Miami Beach Digital Historic Districts Project
Miami Beach Digital Historic Districts Project: Connecting databases and research projects enrich the public with the remarkable stories of people, buildings and the environment in Miami Beach’s historic neighborhoods.
The Miami Beach Digital Historic Districts Project (DHDP) seeks to create a responsive design website and series of public events around the use artificial intelligence (AI) to help the public understand the vast array of historical information about Miami Beach’s designated historic architectural districts. These districts have information available in a variety of digital archives dealing with the history of policy, design, the environment, and society. Our goal is to use machine learning, or the ability of the computer to make recommendations, to prototype a digital interface that synthesizes and makes legible the information of greatest interest and concern to members of the public utilizing the site.

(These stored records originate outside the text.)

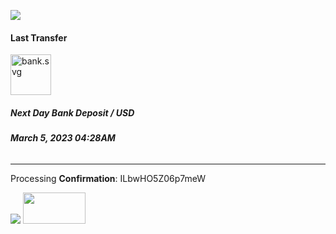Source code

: ![](:/RESOURCE_ID_1)

#### Last Transfer

<img src=":/RESOURCE_ID_2" width="65" height="65" alt="bank.svg"/>

##### **Next Day Bank Deposit / USD**

###### **March 5, 2023 04:28AM**

* * *

Processing
**Confirmation**: ILbwHO5Z06p7meW

![](https://joplinapp.org/images/logo-text.svg)
<img src="https://joplinapp.org/images/logo-text.svg" width="100" height="50"/>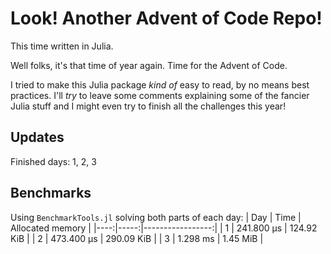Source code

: # Look! Another Advent of Code Repo!

This time written in Julia.

Well folks, it's that time of year again.
Time for the Advent of Code.

I tried to make this Julia package _kind of_ easy to read, by no means best practices.
I'll _try_ to leave some comments explaining some of the fancier Julia stuff
and I might even try to finish all the challenges this year!

## Updates

Finished days: 1, 2, 3

## Benchmarks

Using `BenchmarkTools.jl` solving both parts of each day:
| Day | Time | Allocated memory |
|----:|-----:|-----------------:|
| 1 | 241.800 μs | 124.92 KiB |
| 2 | 473.400 μs | 290.09 KiB |
| 3 | 1.298 ms | 1.45 MiB |
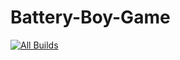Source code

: # Battery-Boy-Game

[![All Builds](https://github.com/Playceholder-Studios/Battery-Boy-Game/actions/workflows/main.yml/badge.svg)](https://github.com/Playceholder-Studios/Battery-Boy-Game/actions/workflows/main.yml)
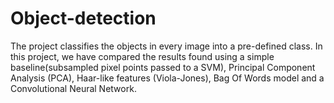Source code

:# Object-detection
The project classifies the objects in every image into a pre-defined class. In this project, we have compared the results found using a simple baseline(subsampled pixel points passed to a SVM), Principal Component Analysis (PCA),  Haar-like features (Viola-Jones), Bag Of Words model and a Convolutional Neural Network.
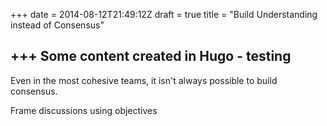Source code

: +++
date = 2014-08-12T21:49:12Z
draft = true
title = "Build Understanding instead of Consensus"

+++
Some content created in Hugo - testing
--------------------------------------

Even in the most cohesive teams, it isn't always possible to build consensus. 

Frame discussions using objectives

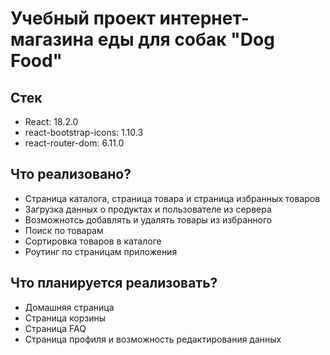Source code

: # Учебный проект интернет-магазина еды для собак "Dog Food"

## Стек

- React:  18.2.0
- react-bootstrap-icons: 1.10.3
- react-router-dom: 6.11.0

## Что реализовано?

- Страница каталога, страница товара и страница избранных товаров
- Загрузка данных о продуктах и пользователе из сервера
- Возможнотсь добавлять и удалять товары из избранного
- Поиск по товарам
- Сортировка товаров в каталоге
- Роутинг по страницам приложения

## Что планируется реализовать?

- Домашняя страница
- Страница корзины
- Страница FAQ
- Страница профиля и возможность редактирования данных
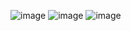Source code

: ![image](https://github.com/user-attachments/assets/c636b58e-bc4d-4ac1-b42b-c59d1bf9eda4)
![image](https://github.com/user-attachments/assets/feddca89-3cc3-44b2-a489-20847e9ea247)
![image](https://github.com/user-attachments/assets/96649c5c-a8a3-4818-b1ad-6d94189ddd0d)
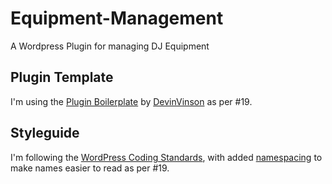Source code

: # Equipment-Management

A Wordpress Plugin for managing DJ Equipment

## Plugin Template

I'm using the [Plugin Boilerplate](http://wppb.io/) by [DevinVinson](https://github.com/DevinVinson) as per #19.

## Styleguide

I'm following the [WordPress Coding Standards](https://make.wordpress.org/core/handbook/best-practices/coding-standards/), with added [namespacing](https://torquemag.io/2015/01/using-namespaces-wordpress-development/) to make names easier to read as per #19.
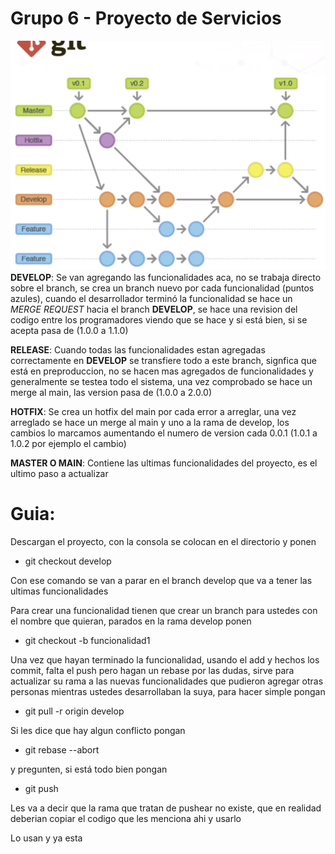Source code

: # Grupo 6 - Proyecto de Servicios

![guia.png](./guia.png)
**DEVELOP**: Se van agregando las funcionalidades aca, no se trabaja directo sobre el branch, se crea un branch nuevo por cada funcionalidad (puntos azules), cuando el desarrollador terminó la funcionalidad se hace un *MERGE REQUEST* hacia el branch **DEVELOP**, se hace una revision del codigo entre los programadores viendo que se hace y si está bien, si se acepta pasa de (1.0.0 a 1.1.0)

**RELEASE**: Cuando todas las funcionalidades estan agregadas correctamente en **DEVELOP** se transfiere todo a este branch, signfica que está en preproduccion, no se hacen mas agregados de funcionalidades y generalmente se testea todo el sistema, una vez comprobado se hace un merge al main, las version pasa de (1.0.0 a 2.0.0)

**HOTFIX**: Se crea un hotfix del main por cada error a arreglar, una vez arreglado se hace un merge al main y uno a la rama de develop, los cambios lo marcamos aumentando el numero de version cada 0.0.1 (1.0.1 a 1.0.2 por ejemplo el cambio)

**MASTER O MAIN**: Contiene las ultimas funcionalidades del proyecto, es el ultimo paso a actualizar




# Guia:

Descargan el proyecto, con la consola se colocan en el directorio y ponen

- git checkout develop

Con ese comando se van a parar en el branch develop que va a tener las ultimas funcionalidades

Para crear una funcionalidad tienen que crear un branch para ustedes con el nombre que quieran, parados en la rama develop ponen

- git checkout -b funcionalidad1

Una vez que hayan terminado la funcionalidad, usando el add y hechos los commit, falta el push pero hagan un rebase por las dudas, sirve para actualizar su rama a las nuevas funcionalidades que pudieron agregar otras personas mientras ustedes desarrollaban la suya, para hacer simple pongan

- git pull -r origin develop

Si les dice que hay algun conflicto pongan

- git rebase --abort

y pregunten, si está todo bien pongan 

- git push

Les va a decir que la rama que tratan de pushear no existe, que en realidad deberian copiar el codigo que les menciona ahi y usarlo

Lo usan y ya esta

Why Miami Beach’s Historic Districts? The City of Miami Beach is home to the first and largest collection of designated historic twentieth-century architectural districts in the United States. There are fourteen locally designated historic districts in the city, four districts on the National Register containing about 2,600 buildings, of which approximately 73% or 1,900 are considered contributing to the historic character of the place. The districts are rich in local, national and international social and political history, and include significant examples of twentieth-century architectural styles and planning. The stories of lives lived in these districts are rich and varied, revealing the history of architecture, of national movements of people and ideas, and of personal histories. These historic districts are also economic engines that support a high quality of life for residents, become an easily identifiable brand for the city, and are woven into important educational experiences for tourists. Located on some of the lowest-lying land in the United States, the Miami Beach historic districts also present some of the most challenging examples of historic preservation in the face of rising seas.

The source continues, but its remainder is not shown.